Or you could buy a cheaper case that you think he might like and find an artist to paint something he likes (''Transformers/Gotham/Arrow'') on the side of the case, of on the whole case.
I dont know if hydro dipping is available in your town but you might want to take a look at that.

And if you really want him to say "hey dudes, look at what my Dad built for me"
you might do just that and build him one.


----------



## bonehead123 (Feb 8, 2015)

Devon68 said:


> Well then take a look at these:
> DIYPC Cuboid-G Black
> http://www.newegg.com/Product/Product.aspx?Item=N82E16811353063
> Thermaltake Core V21
> ...




Well, the Cuboid & the SteamCastle are already at the top of my list.... I will look at the rest asap.   I dont want to go overboard price wise but there are lots of cases out there that are reasonably priced, so thanks for all the suggestions 

I'll post back with my search results later today .....


----------



## waspman3372 (Feb 16, 2015)

bonehead123 said:


> Apevia & Santey brands....
> 
> http://www.amazon.com/Apevia-X-Snipe...cm_wl_huc_item
> 
> ...



I'm also looking to build and currently looking at cases and came across this one as well. Do you think you'll get it. Think I've settled on this one myself but that could change.

http://www.nzxt.com/product/detail/110-lexa-s-case.html


----------



## bonehead123 (Feb 16, 2015)

waspman3 said:


> I'm also looking to build and currently looking at cases and came across this one as well. Do you think you'll get it. Think I've settled on this one myself but that could change.
> 
> http://www.nzxt.com/product/detail/110-lexa-s-case.html



Color scheme I like but I don't really care for that design.  IMO it looks just like any other rectangular beige boxen of yesteryear with some cheap plastic covers overy the box..

I.am.still searching but so far the senty and the cuboid are at the top of my list....I have a senty arriving today and will see what's what with it....


----------



## waspman3372 (Feb 16, 2015)

bonehead123 said:


> Color scheme I like but I don't really care for that design.  IMO it looks just like any other rectangular beige boxen of yesteryear with some cheap plastic covers overy the box..
> 
> I.am.still searching but so far the senty and the cuboid are at the top of my list....I have a senty arriving today and will see what's what with it....

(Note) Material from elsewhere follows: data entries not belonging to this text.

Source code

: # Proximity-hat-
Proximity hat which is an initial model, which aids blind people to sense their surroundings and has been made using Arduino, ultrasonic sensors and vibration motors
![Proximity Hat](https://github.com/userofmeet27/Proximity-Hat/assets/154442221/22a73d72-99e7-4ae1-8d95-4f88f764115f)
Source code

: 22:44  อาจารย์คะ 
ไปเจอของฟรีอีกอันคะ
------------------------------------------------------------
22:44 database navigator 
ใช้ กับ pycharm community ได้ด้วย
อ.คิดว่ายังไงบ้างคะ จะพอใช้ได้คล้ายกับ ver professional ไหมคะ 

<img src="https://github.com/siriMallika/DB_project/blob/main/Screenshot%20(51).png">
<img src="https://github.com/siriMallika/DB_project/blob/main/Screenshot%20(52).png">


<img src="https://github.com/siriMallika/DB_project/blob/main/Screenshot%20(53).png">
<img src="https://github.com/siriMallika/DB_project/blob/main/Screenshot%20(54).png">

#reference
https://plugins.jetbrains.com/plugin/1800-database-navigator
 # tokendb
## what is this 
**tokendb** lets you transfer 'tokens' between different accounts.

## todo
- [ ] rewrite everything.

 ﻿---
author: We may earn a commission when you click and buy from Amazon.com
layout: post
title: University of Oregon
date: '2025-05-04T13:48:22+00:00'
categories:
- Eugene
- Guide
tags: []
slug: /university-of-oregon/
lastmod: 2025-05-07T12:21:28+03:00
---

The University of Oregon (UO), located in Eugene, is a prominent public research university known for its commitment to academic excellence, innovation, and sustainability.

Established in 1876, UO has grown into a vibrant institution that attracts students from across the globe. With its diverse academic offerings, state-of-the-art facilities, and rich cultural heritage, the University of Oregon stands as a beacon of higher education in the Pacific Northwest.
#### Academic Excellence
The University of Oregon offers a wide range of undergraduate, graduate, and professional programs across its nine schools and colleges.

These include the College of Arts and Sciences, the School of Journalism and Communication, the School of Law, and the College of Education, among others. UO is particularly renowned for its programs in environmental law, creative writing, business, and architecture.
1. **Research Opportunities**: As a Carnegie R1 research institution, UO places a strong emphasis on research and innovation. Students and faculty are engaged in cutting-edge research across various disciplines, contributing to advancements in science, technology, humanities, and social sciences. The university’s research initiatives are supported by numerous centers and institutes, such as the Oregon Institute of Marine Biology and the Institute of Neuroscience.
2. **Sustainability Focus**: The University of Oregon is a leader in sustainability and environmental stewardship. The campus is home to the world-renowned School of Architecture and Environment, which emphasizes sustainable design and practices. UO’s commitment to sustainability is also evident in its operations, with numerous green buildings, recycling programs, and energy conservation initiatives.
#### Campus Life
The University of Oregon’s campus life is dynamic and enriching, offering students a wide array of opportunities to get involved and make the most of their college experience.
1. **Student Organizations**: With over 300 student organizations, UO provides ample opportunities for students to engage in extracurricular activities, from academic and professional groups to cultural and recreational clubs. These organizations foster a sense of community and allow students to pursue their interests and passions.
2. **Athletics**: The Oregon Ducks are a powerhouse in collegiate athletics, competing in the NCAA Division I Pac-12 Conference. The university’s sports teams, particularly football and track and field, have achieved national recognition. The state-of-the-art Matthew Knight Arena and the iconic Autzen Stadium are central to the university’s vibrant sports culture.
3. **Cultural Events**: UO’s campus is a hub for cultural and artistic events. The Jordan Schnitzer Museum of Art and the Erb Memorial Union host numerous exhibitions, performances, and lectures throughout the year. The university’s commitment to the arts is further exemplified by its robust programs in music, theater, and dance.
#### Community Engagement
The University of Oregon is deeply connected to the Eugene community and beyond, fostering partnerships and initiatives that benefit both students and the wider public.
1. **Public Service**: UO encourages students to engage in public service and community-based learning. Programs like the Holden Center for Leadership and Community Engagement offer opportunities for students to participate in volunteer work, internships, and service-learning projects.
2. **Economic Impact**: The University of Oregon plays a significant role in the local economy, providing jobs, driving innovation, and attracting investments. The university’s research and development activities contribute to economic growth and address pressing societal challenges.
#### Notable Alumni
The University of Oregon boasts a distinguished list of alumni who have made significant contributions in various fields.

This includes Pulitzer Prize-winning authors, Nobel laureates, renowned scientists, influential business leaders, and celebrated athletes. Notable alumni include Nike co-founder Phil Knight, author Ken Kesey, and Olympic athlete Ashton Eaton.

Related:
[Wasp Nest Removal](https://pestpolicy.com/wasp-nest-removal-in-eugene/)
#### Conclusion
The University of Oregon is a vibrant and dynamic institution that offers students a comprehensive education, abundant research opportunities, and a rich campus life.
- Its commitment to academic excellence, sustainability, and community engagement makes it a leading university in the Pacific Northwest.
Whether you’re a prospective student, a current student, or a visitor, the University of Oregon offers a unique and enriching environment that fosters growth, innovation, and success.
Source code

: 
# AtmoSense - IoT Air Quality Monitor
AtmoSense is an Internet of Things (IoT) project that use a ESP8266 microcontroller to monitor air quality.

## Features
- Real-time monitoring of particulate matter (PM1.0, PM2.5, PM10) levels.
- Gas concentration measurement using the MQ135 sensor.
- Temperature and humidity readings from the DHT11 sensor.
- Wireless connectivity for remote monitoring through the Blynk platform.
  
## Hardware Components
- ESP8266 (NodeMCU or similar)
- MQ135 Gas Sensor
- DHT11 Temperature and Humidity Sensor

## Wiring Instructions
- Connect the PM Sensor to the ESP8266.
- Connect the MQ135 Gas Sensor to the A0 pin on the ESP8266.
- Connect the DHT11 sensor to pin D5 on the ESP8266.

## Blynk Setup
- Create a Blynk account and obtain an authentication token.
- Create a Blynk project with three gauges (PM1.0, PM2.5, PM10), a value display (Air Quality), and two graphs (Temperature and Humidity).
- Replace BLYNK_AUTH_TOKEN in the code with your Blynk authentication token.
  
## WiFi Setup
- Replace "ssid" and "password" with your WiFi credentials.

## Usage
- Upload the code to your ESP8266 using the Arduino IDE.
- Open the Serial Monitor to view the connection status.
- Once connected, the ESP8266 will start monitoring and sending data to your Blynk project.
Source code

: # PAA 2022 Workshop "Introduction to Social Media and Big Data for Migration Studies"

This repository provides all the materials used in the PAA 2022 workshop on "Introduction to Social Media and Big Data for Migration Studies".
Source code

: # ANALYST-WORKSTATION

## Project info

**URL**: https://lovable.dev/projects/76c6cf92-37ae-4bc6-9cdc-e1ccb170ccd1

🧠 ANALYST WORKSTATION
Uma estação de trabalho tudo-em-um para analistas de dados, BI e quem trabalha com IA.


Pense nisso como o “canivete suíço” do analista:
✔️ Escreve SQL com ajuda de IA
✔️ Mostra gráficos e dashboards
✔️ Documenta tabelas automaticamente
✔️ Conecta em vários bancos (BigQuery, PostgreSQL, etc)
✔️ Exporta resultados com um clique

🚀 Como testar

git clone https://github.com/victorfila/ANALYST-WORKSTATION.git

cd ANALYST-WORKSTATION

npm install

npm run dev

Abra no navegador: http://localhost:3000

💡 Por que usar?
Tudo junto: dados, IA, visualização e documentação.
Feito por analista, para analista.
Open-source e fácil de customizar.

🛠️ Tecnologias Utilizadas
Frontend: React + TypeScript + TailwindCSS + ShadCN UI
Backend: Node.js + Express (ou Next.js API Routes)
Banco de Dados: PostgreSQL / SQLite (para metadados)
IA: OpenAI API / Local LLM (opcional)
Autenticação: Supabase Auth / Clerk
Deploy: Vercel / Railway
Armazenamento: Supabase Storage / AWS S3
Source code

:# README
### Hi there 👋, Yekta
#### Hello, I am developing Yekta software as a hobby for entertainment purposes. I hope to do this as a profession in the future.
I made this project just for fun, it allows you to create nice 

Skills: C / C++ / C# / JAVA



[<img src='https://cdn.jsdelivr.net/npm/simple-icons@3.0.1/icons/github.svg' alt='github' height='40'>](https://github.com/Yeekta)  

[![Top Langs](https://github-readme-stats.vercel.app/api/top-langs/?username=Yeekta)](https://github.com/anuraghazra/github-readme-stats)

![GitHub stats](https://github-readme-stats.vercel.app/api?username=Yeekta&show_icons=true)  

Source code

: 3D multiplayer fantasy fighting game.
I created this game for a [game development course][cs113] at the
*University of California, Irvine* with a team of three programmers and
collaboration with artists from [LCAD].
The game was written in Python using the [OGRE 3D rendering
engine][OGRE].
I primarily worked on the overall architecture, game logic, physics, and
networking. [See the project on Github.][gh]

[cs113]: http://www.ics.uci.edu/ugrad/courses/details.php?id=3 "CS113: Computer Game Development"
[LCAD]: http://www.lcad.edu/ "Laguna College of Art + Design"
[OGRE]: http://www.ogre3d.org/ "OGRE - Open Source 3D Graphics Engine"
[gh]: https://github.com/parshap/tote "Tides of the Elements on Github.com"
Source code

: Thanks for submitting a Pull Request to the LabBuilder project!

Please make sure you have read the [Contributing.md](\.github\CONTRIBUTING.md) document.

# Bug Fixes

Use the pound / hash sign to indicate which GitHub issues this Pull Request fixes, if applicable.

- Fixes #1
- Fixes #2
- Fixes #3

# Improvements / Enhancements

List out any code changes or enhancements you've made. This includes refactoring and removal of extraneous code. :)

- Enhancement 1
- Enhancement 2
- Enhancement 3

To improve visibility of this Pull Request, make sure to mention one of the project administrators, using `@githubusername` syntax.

Yeah the Senty looks cool to. My wife thinks it looks like an Alien which isn't exactly what I wanted. As I can't really find exactly what I'm looking for.


----------



## bonehead123 (Feb 16, 2015)

waspman3 said:


> Yeah the Senty looks cool to. My wife thinks it looks like an Alien which isn't exactly what I wanted. As I can't really find exactly what I'm looking for.



I was really hoping they had one with either a Blue or maybe a Red stripe in the front, cause the blue & black scheme would match his newly painted bedroom perfectly.....but I found some fans with white LED's to put in there, so white & black it is for now.  Since it comes with a blue led fan, I may switch to that later on and paint that front stripe blue....

Of course if/when I get the Cuboid or other case that may all change..... and I am continuing to search other places for different designs/colors/styles etc...


----------



## bonehead123 (Mar 23, 2015)

FYI to those who replied, I went with the Senty from my op....the coolest thing about it that I really like is that the top & front open up, which make accessing anything & everything on the inside extremely easy.... the build quality is IMHO above average for a $50 case.  I will post the specs & pics later for all to see. 

Thanks to everyone for the suggestions, opinions & help


----------